*** INFORMATION ***
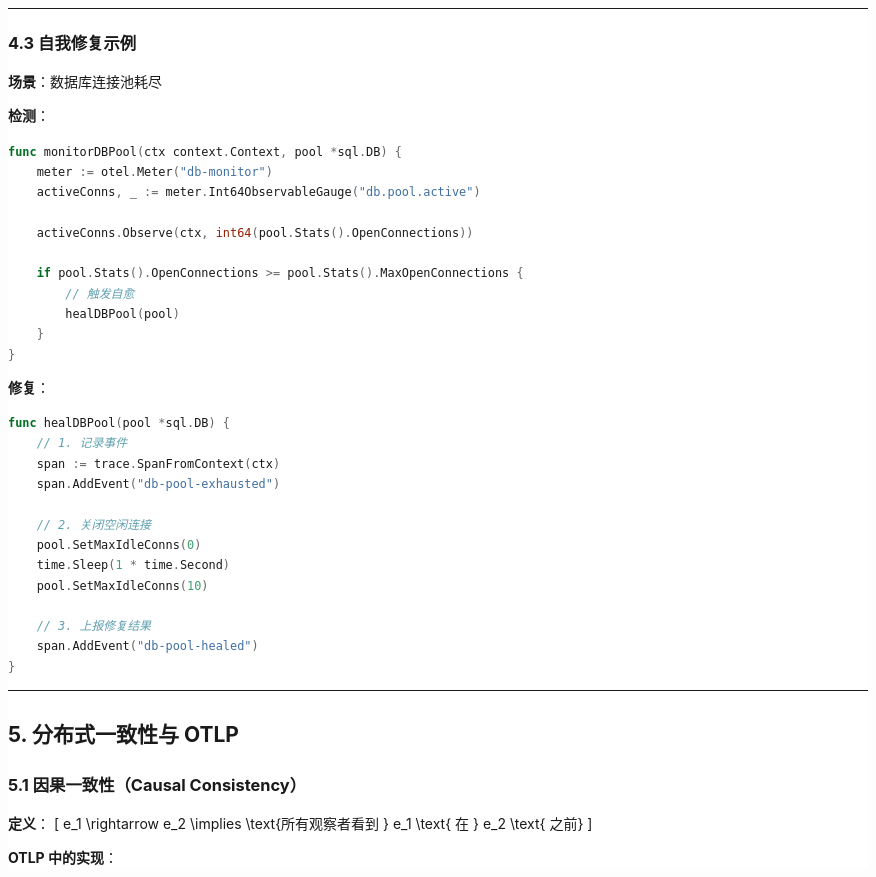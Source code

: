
```go
```

---

### 4.3 自我修复示例

**场景**：数据库连接池耗尽

**检测**：

```go
func monitorDBPool(ctx context.Context, pool *sql.DB) {
    meter := otel.Meter("db-monitor")
    activeConns, _ := meter.Int64ObservableGauge("db.pool.active")
    
    activeConns.Observe(ctx, int64(pool.Stats().OpenConnections))
    
    if pool.Stats().OpenConnections >= pool.Stats().MaxOpenConnections {
        // 触发自愈
        healDBPool(pool)
    }
}
```

**修复**：

```go
func healDBPool(pool *sql.DB) {
    // 1. 记录事件
    span := trace.SpanFromContext(ctx)
    span.AddEvent("db-pool-exhausted")
    
    // 2. 关闭空闲连接
    pool.SetMaxIdleConns(0)
    time.Sleep(1 * time.Second)
    pool.SetMaxIdleConns(10)
    
    // 3. 上报修复结果
    span.AddEvent("db-pool-healed")
}
```

---

## 5. 分布式一致性与 OTLP

### 5.1 因果一致性（Causal Consistency）

**定义**：
\[
e_1 \rightarrow e_2 \implies \text{所有观察者看到 } e_1 \text{ 在 } e_2 \text{ 之前}
\]

**OTLP 中的实现**：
*** End of INFORMATION ***
BRIEF →
The answer is to be one number: the count of lines in the entries containing the string "OpenConnections".

YOUR RESPONSE →
2